Saved entries
--------------------------------
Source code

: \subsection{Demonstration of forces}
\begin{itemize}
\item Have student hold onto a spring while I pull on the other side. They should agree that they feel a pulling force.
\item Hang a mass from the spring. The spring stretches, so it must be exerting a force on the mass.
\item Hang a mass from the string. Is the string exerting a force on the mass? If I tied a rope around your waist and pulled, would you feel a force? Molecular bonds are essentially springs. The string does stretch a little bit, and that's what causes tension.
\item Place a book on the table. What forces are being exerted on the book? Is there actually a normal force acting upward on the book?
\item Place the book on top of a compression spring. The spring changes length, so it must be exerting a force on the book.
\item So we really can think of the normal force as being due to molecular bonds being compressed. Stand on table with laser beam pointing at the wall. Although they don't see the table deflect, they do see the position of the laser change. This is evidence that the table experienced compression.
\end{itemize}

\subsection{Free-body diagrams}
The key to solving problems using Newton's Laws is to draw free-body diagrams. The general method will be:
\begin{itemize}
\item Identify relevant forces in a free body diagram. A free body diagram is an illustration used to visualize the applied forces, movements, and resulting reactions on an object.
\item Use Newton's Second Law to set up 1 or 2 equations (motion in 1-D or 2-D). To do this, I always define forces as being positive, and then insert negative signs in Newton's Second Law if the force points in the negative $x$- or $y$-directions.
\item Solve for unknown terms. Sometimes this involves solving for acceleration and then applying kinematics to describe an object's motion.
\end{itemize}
--------------------------------
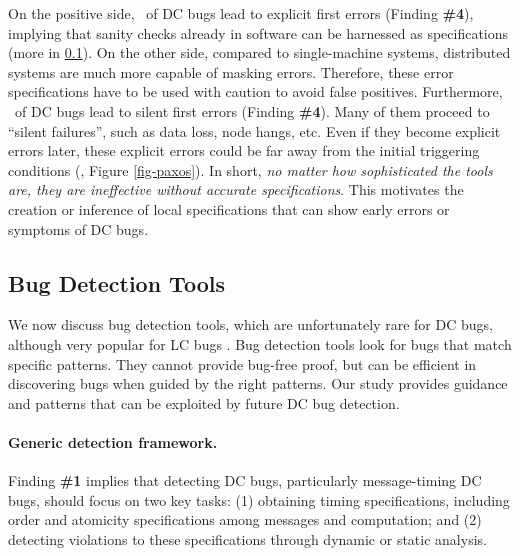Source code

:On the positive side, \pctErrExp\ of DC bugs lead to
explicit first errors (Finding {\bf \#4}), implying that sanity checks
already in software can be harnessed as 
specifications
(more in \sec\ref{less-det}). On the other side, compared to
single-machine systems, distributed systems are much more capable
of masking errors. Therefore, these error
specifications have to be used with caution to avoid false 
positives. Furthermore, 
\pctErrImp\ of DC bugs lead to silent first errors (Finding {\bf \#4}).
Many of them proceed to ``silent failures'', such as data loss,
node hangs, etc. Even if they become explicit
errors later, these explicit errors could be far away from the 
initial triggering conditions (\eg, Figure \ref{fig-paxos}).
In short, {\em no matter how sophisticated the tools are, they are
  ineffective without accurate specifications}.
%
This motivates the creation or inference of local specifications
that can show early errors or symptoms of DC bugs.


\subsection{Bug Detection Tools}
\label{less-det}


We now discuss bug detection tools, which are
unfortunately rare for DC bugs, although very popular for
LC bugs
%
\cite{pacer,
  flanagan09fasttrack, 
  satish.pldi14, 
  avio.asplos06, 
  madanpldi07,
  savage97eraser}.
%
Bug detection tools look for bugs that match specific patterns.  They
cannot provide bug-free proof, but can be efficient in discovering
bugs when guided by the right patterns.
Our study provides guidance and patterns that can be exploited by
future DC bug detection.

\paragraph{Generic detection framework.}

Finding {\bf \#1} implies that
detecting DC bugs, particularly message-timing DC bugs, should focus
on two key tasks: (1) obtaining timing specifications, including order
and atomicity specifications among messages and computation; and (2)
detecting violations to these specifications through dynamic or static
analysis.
--------------------------------
▸ **ASSIGNMENT**:
In the lines above, find the word "Place" and copy every line it occurs in.

▸ **EXERCISE SOLUTION**:
\item Place a book on the table. What forces are being exerted on the book? Is there actually a normal force acting upward on the book?
\item Place the book on top of a compression spring. The spring changes length, so it must be exerting a force on the book.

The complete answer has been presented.